First, I would try to get rid of the differential operators in $x$ by performing a partial Fourier transform, i.e. a Fourier transform only in $x$ and not in $t$. This would convert these differential operators into algebraic monomials.

Concretely, if we use the tilde to denote the partial Fourier transform

$$\tilde f (t,y) = \frac 1 {\sqrt {2 \pi}} \int \limits _{-\infty} ^\infty \Bbb e ^{- \Bbb i y x} f(t,x) \ \Bbb d x$$

(in the sense of distributions), then

$$\widetilde {\frac {\partial f} {\partial x}} (t,y) = - \Bbb i y \tilde f (t,y), \quad \widetilde {\frac {\partial^2 f} {\partial x^2}} (t,y) = - y^2 \tilde f (t,y), \quad \widetilde {\delta_a} (y) = \frac 1 {\sqrt {2 \pi}} \Bbb e ^{- \Bbb i y a}$$

(where $\delta_a (x) = \delta (x-a)$), so (using that $\widetilde {\frac {\partial f} {\partial t}} = \frac {\partial \tilde f} {\partial t}$) this Fourier transform would transform the initial equation into

$$\frac {\partial \tilde f} {\partial t} (t,y) = (- \alpha y^2 + \beta \Bbb i y) \tilde f (t,y) + \frac 1 {\sqrt {2 \pi}} \mu_a P_a (t) \Bbb e ^{- \Bbb i y} + \frac 1 {\sqrt {2 \pi}} \mu_b P_b (t) \Bbb e ^{- \Bbb i y (N-1)}$$

which is an inhomogeneous differential equation of order $1$ that you can solve with the standard tool.

Second step

To solve the above equation, first treat the homogeneous case, thus considering the equation

$$\frac {\partial \tilde f} {\partial t} (t,y) = (- \alpha y^2 + \beta \Bbb i y) \tilde f (t,y) .$$

This has the solution

$$\tilde f (t,y) = C \Bbb e ^{(- \alpha y^2 + \beta \Bbb i y) t}$$

where $C>0$ is some arbitrary constant.

Next, treat the inhomogeneous equation by considering $C$ to be a function $C(t)$, and not a constant anymore, so

$$\tilde f (t,y) = C(t) \Bbb e ^{(- \alpha y^2 + \beta \Bbb i y) t} .$$

Replacing this formula for $\tilde f$ into the inhomogeneous equation leads to the new differential equation

$$C'(t) = \Bbb e ^{- (- \alpha y^2 + \beta \Bbb i y) t} \left( \frac 1 {\sqrt {2 \pi}} \mu_a P_a (t) \Bbb e ^{- \Bbb i y} + \frac 1 {\sqrt {2 \pi}} \mu_b P_b (t) \Bbb e ^{- \Bbb i y (N-1)} \right)$$

which can be integrated directly to yield

$$C(t) = \int \limits _{t_0} ^t \Bbb e ^{- (- \alpha y^2 + \beta \Bbb i y) s} \left( \frac 1 {\sqrt {2 \pi}} \mu_a P_a (s) \Bbb e ^{- \Bbb i y} + \frac 1 {\sqrt {2 \pi}} \mu_b P_b (s) \Bbb e ^{- \Bbb i y (N-1)} \right) \Bbb d s$$

with $t_0$ arbitrary in the correct domain of definition required by $f$ (that you do not give, so I shall assume $f$ to be defined on $\Bbb R^2$ - in which case $t_0 \in \Bbb R$).

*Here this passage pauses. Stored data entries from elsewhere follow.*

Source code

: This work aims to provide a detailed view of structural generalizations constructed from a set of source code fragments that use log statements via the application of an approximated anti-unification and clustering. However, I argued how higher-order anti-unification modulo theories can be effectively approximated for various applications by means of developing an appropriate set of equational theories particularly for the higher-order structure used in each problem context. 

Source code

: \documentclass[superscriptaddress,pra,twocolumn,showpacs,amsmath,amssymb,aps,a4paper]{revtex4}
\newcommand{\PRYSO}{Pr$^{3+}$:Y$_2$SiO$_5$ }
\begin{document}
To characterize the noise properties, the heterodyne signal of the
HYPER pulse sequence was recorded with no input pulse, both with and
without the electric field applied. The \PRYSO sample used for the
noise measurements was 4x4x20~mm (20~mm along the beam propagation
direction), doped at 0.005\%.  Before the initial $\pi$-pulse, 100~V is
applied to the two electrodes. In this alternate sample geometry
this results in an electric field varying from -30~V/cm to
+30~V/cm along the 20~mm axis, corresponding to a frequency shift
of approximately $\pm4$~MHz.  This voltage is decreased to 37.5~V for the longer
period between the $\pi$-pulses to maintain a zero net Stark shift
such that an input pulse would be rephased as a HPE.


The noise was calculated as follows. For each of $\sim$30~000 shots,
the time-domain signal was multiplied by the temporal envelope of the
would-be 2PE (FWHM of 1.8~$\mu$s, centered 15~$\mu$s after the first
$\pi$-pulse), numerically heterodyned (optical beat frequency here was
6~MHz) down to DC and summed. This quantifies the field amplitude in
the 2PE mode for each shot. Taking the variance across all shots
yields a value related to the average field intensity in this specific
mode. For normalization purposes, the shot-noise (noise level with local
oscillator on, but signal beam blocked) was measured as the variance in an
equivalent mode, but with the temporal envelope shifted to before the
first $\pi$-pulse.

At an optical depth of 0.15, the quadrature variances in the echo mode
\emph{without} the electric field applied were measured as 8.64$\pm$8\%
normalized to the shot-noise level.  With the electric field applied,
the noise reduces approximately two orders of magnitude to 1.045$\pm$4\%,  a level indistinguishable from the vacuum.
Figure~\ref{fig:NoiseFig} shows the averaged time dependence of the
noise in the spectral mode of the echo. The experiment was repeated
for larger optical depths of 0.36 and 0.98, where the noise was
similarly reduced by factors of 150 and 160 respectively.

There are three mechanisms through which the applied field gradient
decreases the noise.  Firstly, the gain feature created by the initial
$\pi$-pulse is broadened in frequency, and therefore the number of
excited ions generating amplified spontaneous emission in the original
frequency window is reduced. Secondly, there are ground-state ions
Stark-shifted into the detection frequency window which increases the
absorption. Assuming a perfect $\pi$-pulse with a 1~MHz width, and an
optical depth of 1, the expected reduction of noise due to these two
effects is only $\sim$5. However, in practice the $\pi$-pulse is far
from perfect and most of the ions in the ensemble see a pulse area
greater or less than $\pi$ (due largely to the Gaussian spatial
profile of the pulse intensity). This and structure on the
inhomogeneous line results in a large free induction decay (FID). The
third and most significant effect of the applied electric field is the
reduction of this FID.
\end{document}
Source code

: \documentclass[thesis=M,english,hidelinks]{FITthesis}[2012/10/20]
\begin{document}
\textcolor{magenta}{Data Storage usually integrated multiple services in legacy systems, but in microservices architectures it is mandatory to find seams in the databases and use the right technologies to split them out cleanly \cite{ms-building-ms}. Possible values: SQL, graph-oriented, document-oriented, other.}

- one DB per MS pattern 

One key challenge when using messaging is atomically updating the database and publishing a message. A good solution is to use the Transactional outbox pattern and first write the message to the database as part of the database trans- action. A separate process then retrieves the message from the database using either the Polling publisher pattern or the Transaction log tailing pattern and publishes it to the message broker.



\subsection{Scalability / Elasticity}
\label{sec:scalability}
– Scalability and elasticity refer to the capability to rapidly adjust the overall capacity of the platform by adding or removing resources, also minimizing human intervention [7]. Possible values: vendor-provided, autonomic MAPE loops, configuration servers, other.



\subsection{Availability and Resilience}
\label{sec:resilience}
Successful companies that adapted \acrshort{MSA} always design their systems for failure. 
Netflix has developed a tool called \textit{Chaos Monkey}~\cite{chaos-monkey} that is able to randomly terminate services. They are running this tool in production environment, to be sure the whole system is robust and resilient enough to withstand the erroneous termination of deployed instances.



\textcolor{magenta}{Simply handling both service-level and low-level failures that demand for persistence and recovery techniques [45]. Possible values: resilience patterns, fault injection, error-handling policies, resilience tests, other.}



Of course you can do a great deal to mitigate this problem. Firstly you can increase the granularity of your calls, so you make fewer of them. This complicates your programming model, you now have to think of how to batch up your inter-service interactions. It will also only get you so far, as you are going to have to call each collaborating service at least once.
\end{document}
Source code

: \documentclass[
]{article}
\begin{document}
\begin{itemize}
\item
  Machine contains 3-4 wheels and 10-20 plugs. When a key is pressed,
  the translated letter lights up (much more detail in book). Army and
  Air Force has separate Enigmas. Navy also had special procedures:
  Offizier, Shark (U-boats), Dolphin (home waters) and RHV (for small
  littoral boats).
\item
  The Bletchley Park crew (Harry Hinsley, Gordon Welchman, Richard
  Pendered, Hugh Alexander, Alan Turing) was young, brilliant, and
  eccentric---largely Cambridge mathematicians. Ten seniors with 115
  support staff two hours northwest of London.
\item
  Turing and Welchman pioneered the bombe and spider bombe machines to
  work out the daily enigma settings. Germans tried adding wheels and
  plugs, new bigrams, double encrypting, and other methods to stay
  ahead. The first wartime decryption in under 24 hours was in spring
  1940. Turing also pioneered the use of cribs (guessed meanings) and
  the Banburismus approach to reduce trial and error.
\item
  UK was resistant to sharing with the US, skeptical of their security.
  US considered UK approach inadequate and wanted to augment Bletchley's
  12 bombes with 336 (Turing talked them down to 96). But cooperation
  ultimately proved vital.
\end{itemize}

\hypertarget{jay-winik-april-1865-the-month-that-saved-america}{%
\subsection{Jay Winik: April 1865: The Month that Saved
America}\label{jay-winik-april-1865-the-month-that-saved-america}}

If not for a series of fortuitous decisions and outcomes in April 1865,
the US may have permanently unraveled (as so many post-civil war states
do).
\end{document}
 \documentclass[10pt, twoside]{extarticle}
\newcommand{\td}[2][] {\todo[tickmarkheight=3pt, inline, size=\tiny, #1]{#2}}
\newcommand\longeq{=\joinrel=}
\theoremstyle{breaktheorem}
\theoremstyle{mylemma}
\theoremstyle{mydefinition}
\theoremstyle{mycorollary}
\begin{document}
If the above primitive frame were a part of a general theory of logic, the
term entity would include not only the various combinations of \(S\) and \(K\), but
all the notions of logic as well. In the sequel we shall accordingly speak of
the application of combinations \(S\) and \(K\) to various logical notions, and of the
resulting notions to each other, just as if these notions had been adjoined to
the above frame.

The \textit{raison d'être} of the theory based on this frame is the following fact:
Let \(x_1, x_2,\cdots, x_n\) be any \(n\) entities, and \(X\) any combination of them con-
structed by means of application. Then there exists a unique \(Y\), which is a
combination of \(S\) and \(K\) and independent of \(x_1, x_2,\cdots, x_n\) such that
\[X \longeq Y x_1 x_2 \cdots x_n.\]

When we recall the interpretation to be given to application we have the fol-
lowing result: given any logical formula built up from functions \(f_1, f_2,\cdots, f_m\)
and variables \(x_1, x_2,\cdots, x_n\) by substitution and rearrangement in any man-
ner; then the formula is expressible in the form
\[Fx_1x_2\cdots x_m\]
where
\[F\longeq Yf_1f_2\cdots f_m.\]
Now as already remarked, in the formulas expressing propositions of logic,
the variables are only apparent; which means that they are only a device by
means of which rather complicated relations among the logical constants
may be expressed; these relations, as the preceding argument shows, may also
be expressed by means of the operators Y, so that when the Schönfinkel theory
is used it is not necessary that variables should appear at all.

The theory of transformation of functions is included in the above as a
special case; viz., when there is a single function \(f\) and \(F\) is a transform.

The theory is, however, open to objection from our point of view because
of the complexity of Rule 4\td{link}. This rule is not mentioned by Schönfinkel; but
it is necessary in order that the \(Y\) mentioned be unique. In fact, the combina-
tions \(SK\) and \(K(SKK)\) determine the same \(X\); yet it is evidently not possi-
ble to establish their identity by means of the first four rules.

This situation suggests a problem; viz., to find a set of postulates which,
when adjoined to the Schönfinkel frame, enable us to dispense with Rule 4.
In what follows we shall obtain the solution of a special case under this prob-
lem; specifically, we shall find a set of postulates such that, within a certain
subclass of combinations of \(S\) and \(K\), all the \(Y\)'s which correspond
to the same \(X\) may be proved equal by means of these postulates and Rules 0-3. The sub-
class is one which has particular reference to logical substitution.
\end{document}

Plugging this back in the formula of $\tilde f (t,y)$ yields

$$\tilde f (t,y) = \Bbb e ^{(- \alpha y^2 + \beta \Bbb i y) t} \ \int \limits _{t_0} ^t \Bbb e ^{- (- \alpha y^2 + \beta \Bbb i y) s} \left( \frac 1 {\sqrt {2 \pi}} \mu_a P_a (s) \Bbb e ^{- \Bbb i y} + \frac 1 {\sqrt {2 \pi}} \mu_b P_b (s) \Bbb e ^{- \Bbb i y (N-1)} \right) \Bbb d s .$$

Third step

To obtain $f$, perform an inverse Fourier transform in the $y$ variable, obtaining

$$f(t,x) = \frac 1 {\sqrt {2 \pi}} \int \limits _{-\infty} ^\infty \Bbb e ^{\Bbb i x y} \tilde f (t,y) \ \Bbb d y = \\ \frac 1 {2 \pi} \int \limits _{-\infty} ^\infty \int \limits _{t_0} ^t e ^{\Bbb i x y} \Bbb e ^{(- \alpha y^2 + \beta \Bbb i y) t} \ \Bbb e ^{- (- \alpha y^2 + \beta \Bbb i y) s} \left( \mu_a P_a (s) \Bbb e ^{- \Bbb i y} + \mu_b P_b (s) \Bbb e ^{- \Bbb i y (N-1)} \right) \Bbb d s \ \Bbb d y.$$

Maybe this can be further slightly simplified; I do not know if it answers your question in the way you were hoping for, but if not it can at least suggest an approach. Not having concrete formulae for $P_a$ and $P_b$ necessarily leaves things in a somewhat unfinished, generic state.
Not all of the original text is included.